• **EXERCISE INPUTS**:
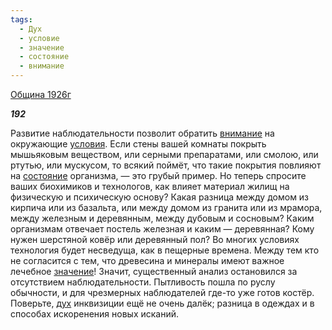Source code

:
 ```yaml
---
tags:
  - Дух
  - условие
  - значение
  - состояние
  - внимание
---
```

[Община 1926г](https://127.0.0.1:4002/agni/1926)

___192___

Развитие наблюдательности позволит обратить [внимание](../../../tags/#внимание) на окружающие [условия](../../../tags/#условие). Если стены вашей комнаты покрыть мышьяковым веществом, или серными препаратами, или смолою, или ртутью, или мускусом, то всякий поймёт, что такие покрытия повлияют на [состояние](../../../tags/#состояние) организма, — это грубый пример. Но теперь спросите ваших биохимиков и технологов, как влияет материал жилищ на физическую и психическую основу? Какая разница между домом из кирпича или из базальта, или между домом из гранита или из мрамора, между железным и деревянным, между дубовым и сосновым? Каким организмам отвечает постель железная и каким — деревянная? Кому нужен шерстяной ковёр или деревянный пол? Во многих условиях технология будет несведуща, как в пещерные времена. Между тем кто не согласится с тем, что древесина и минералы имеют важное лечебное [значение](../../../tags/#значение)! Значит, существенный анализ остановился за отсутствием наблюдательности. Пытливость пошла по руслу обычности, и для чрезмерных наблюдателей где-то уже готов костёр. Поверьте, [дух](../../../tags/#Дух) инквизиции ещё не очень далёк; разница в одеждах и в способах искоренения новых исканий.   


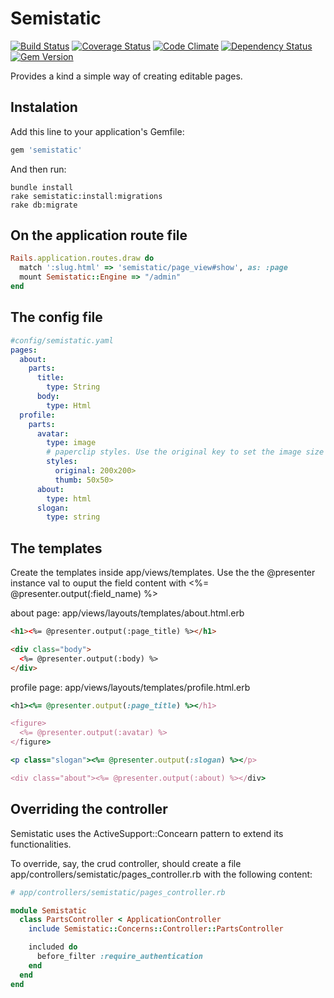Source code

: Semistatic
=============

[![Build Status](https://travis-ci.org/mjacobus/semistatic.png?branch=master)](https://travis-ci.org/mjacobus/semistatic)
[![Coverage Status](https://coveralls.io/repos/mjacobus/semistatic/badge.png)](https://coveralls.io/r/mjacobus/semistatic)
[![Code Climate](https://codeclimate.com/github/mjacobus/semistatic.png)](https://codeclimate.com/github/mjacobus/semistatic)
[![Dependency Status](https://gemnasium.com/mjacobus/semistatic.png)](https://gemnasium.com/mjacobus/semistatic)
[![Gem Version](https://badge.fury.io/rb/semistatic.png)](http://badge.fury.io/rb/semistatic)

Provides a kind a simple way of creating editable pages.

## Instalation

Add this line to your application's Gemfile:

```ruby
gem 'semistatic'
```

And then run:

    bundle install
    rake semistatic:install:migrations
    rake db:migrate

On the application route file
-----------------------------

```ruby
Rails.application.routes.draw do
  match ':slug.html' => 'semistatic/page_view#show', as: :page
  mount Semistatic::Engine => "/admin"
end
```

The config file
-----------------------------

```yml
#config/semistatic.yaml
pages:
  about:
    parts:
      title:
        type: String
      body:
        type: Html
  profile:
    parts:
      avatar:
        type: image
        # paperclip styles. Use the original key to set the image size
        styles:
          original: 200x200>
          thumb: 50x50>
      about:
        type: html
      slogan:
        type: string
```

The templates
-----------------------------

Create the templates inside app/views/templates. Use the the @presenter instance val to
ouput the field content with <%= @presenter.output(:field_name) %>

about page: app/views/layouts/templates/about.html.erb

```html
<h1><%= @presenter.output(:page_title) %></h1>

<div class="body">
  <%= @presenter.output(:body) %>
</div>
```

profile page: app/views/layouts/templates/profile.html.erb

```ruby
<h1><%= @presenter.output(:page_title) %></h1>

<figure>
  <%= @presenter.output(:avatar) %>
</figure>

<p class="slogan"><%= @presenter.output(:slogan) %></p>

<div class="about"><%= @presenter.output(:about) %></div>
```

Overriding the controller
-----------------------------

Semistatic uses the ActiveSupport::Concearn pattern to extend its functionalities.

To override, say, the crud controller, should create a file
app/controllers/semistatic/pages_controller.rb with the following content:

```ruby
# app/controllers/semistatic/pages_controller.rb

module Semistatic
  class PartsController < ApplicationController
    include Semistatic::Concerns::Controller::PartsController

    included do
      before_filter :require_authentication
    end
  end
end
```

• **REQUIREMENT**: From the entries, copy every line in which the string "templates" can be found.

• **SOLUTION FOR THIS EXERCISE**:
The templates
Create the templates inside app/views/templates. Use the the @presenter instance val to
about page: app/views/layouts/templates/about.html.erb
profile page: app/views/layouts/templates/profile.html.erb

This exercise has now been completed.